But I digress. I'm not interested in beating the big depression drum for the moment, because, as I said, I was thinking about pleasure. I got started on this jag on Christmas Eve because that's "Official Christmas" at Casa De Taiwan_On. This started when I was just a little tyke and still harbored belief in that jolly red-suited dude. On Christmas Eve, I'd be allowed to open one present from ma & pa "On", always cool pajamas and/or a cuddly teddy bear, as an incentive to go to bed in time for Old Saint Nick to make the rounds unimpeded. Sort of a natural sedative to aid in the impossible task of actually getting a kid to sleep on Christmas Eve. Ever since the debunking of the whole "Santa Conspiracy", we have opened all our gifts on Christmas Eve.

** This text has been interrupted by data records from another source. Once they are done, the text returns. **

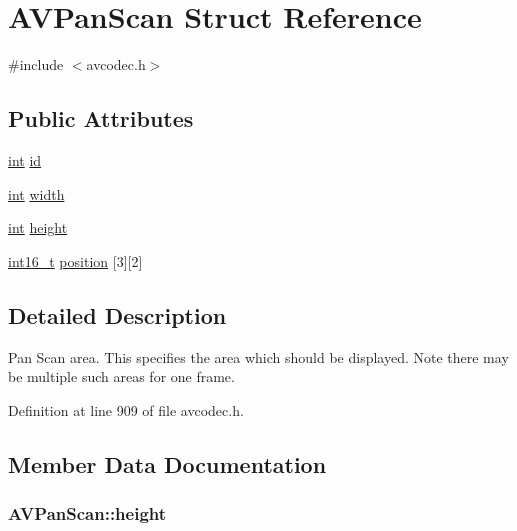 \hypertarget{struct_a_v_pan_scan}{}\section{A\+V\+Pan\+Scan Struct Reference}
\label{struct_a_v_pan_scan}


{\ttfamily \#include $<$avcodec.\+h$>$}

\subsection*{Public Attributes}
\begin{DoxyCompactItemize}
\item 
\hyperlink{xmltok_8h_a5a0d4a5641ce434f1d23533f2b2e6653}{int} \hyperlink{struct_a_v_pan_scan_a34dfbcbb6c9582d0a10d9592a3d2eed2}{id}
\item 
\hyperlink{xmltok_8h_a5a0d4a5641ce434f1d23533f2b2e6653}{int} \hyperlink{struct_a_v_pan_scan_a3963c714ee5ab0209f74de43bb2ef97b}{width}
\item 
\hyperlink{xmltok_8h_a5a0d4a5641ce434f1d23533f2b2e6653}{int} \hyperlink{struct_a_v_pan_scan_a76e1fcfbecaf034b5c4d6604d602e474}{height}
\item 
\hyperlink{lib-src_2ffmpeg_2win32_2stdint_8h_a044293bfeff56852a28ed6c2cfbb2649}{int16\+\_\+t} \hyperlink{struct_a_v_pan_scan_abfbf6d829276b4a73b97995827832eba}{position} \mbox{[}3\mbox{]}\mbox{[}2\mbox{]}
\end{DoxyCompactItemize}


\subsection{Detailed Description}
Pan Scan area. This specifies the area which should be displayed. Note there may be multiple such areas for one frame. 

Definition at line 909 of file avcodec.\+h.



\subsection{Member Data Documentation}
\subsubsection[{\texorpdfstring{height}{height}}]{ A\+V\+Pan\+Scan\+::height}\hypertarget{struct_a_v_pan_scan_a76e1fcfbecaf034b5c4d6604d602e474}{}\label{struct_a_v_pan_scan_a76e1fcfbecaf034b5c4d6604d602e474}


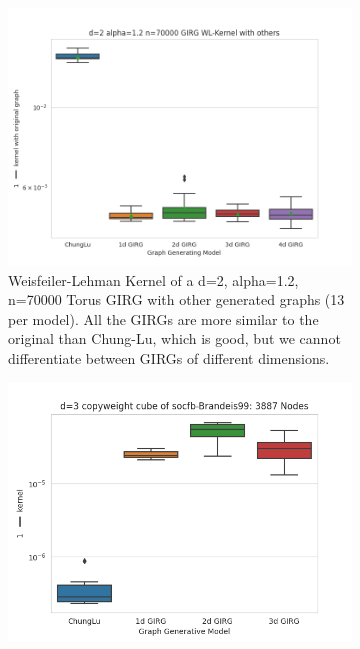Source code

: 
\begin{figure}
  \centering

  \begin{subfigure}{0.49 \textwidth}
    \centering
    \includegraphics[width=\linewidth]{figures/d=2 alpha=1.2 n=70000 GIRG WL-Kernel with others.png}
    \caption{Weisfeiler-Lehman Kernel of a d=2, alpha=1.2, n=70000 Torus GIRG with other generated graphs (13 per model). All the GIRGs are more similar to the original than Chung-Lu, which is good, but we cannot differentiate between GIRGs of different dimensions.}
    \label{fig:wl_kernel_gentorus}
  \end{subfigure}
  \hfill
  \begin{subfigure}{0.49 \textwidth}
    \centering
    \includegraphics[width=\linewidth]{figures/socfb-Brandeis99 d=3.png}

\end{subfigure}
\end{figure}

I love this tradition because, not only do I still get to enjoy my inevitable and always appreciated Christmas pajamas, but it's sort of like having Christmas twice. You open all your gifts, go to bed, and then wake up and rediscover them. It's pretty damn cool.

Anyway, I laid in bed this Christmas Eve enjoying my Christmas goodies; I was snuggled in my fresh new sheets and comforter, which were delicately misted with "Sleeptherapy" linen spray as I was, as well, scented with matching shower gel & body lotion, wearing new P.J.s, snacking on a Milky Way Creme Santa, Christmas candles flickering, watching my new "Moulin Rouge" DVD and sipping a Pete's Wicked Strawberry Blonde Ale, and it occured to me that I was really happy. Not just because it was Christmas and I was simultaneously enjoying several examples of its bounty at once, but simply because I was happy.

After all, I pretty much end every day I can the same way; dressed in soft, cuddly P.J.s, tucked into a cozy, sweetly scented bed, freshly-showered & moisturized with some yummy fragrance or other, enjoying atmospheric enhancements (candles, fragrant oil lamps, or my glow-in-the-dark ceilling constellation), watching a good flick, and enjoying one of my many favorite vices; be they snacks, ale, fancy cigarettes or, if I'm feeling really decadent, a tiny poke or two of killer bud. Oh, and of course an orgasm is somewhere on the menu of all this ritual, if I'm not too lazy after so much indulgence. Then I ditch the pajamas, shimmy into bed "au naturale", and drop peacefully off to sleep to dream utterly fascinating dreams.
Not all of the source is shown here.